14/06/2014

Le joueur à suivre: Pour enfin débloquer son compteur

L’affiche Angleterre - Italie fait s042218_b81a25c.jpgaliver les férus de foot. Quant à savoir si elle mettra en appétit Wayne Rooney… Cinquième buteur de tous les temps en sélection anglaise, troisième de l’histoire de Manchester United, l’attaquant ne s’est curieusement, étonnamment (les qualificatifs se bousculent et se télescopent) jamais frayé le chemin des filets en huit matches de Coupe du monde. En 92 capes, il s’est quand même fait l’auteur de 39 réussites.

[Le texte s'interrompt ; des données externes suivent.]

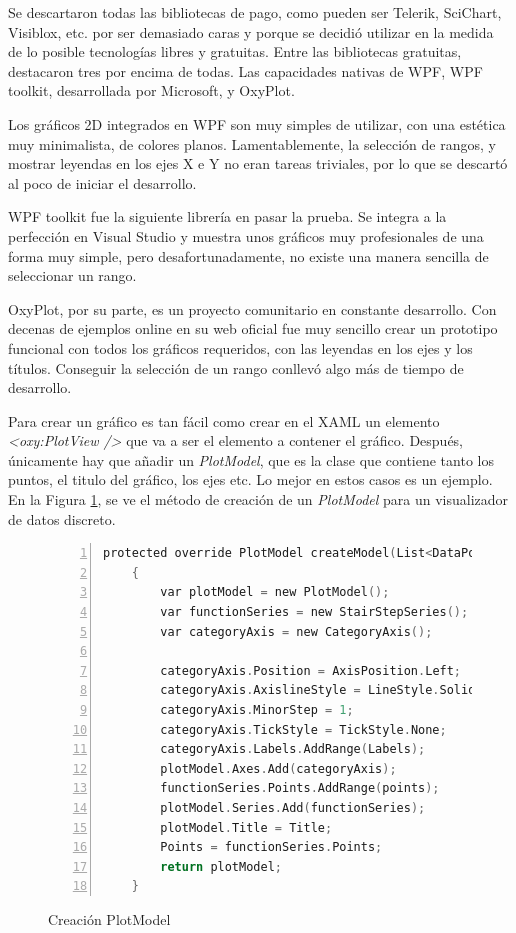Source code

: Se descartaron todas las bibliotecas de pago, como pueden ser Telerik, SciChart, Visiblox, etc. por ser demasiado caras
y porque se decidi\'o utilizar en la medida de lo posible tecnolog\'ias libres y gratuitas. Entre las bibliotecas
gratuitas, destacaron tres por encima de todas. Las capacidades nativas de WPF,
WPF toolkit, desarrollada por Microsoft, y OxyPlot.

Los gr\'aficos 2D integrados en WPF son muy simples de utilizar, con una est\'etica muy minimalista, de colores planos.
Lamentablemente, la selecci\'on de rangos, y mostrar leyendas en los ejes X e Y no eran tareas triviales, por lo que
se descart\'o al poco de iniciar el desarrollo.

WPF toolkit fue la siguiente librer\'ia en pasar la prueba. Se integra a la perfecci\'on 
en Visual Studio y muestra unos gr\'aficos muy profesionales de una forma
muy simple, pero desafortunadamente, no existe una manera sencilla de seleccionar un rango.

OxyPlot, por su parte, es un proyecto comunitario en constante desarrollo. Con decenas de ejemplos online en su web
oficial fue muy sencillo crear un prototipo funcional con todos los gr\'aficos requeridos, con las leyendas en los ejes
y los t\'itulos. Conseguir la selecci\'on de un rango conllev\'o algo m\'as de tiempo de desarrollo.

Para crear un gr\'afico es tan f\'acil como crear en el XAML un elemento \emph{<oxy:PlotView />} que va a ser el 
elemento a contener el gr\'afico. Despu\'es, \'unicamente hay que a\~nadir un \emph{PlotModel}, que es la
clase que contiene tanto los puntos, el titulo del gr\'afico, los ejes etc. Lo mejor en estos casos es un ejemplo.
En la Figura \ref{CreacionPlotModel}, se ve el m\'etodo de creaci\'on de un \emph{PlotModel} para un visualizador de datos
discreto.

\begin{figure}[h]
    \begin{lstlisting}[tabsize=2, language=C, numbers=left, showspaces=false, breaklines=true]
    protected override PlotModel createModel(List<DataPoint> points)
    {
        var plotModel = new PlotModel();
        var functionSeries = new StairStepSeries();
        var categoryAxis = new CategoryAxis();
        
        categoryAxis.Position = AxisPosition.Left;
        categoryAxis.AxislineStyle = LineStyle.Solid;
        categoryAxis.MinorStep = 1;
        categoryAxis.TickStyle = TickStyle.None;
        categoryAxis.Labels.AddRange(Labels);
        plotModel.Axes.Add(categoryAxis);
        functionSeries.Points.AddRange(points);
        plotModel.Series.Add(functionSeries);
        plotModel.Title = Title;
        Points = functionSeries.Points;
        return plotModel;
    }
    \end{lstlisting}
    \caption[Creaci\'on PlotModel]{Creaci\'on PlotModel}
    \label{CreacionPlotModel}
\end{figure}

«Il ne joue bien qu’avec son club», avait sifflé Fabio Capello, l’ancien sélectionneur des Three Lions. «Wazza» a des excuses à avancer. En 2006 et en 2010, il était en délicatesse avec sa santé. Il s’était blessé au métatarse avant le Mondial allemand et à la malléole avant celui en Afrique du Sud. Ce soir, dans la chaleur étouffante de Manaus, Rooney (28 ans) poursuivra un autre objectif: oublier un exercice 2013-2014 calamiteux au plan des résultats. 7e en championnat, Manchester United a été bouté hors de la Ligue des champions en quart de finale. Peter Crouch, son ancien coéquipier, vole au secours de Rooney: «Lors des deux dernières Coupes du monde, on lui a juste mis trop de pression. C’était ridicule.» Cette même pression qui pesait un peu, beaucoup, énormément sur Neymar.


Dans l’attente de cette première, Wayne Rooney figure en première ligne du classement des footballeurs les mieux payés de la planète, hors contrats publicitaires. Il a lié sa destinée avec les Red Devils jusqu’en juin 2019. Pour un salaire annuel de quelque 19 millions d’euros. Le montant fait saliver. Mais on le sait, l’argent ne suffit pas au bonheur, encore moins au bonheur d’un buteur.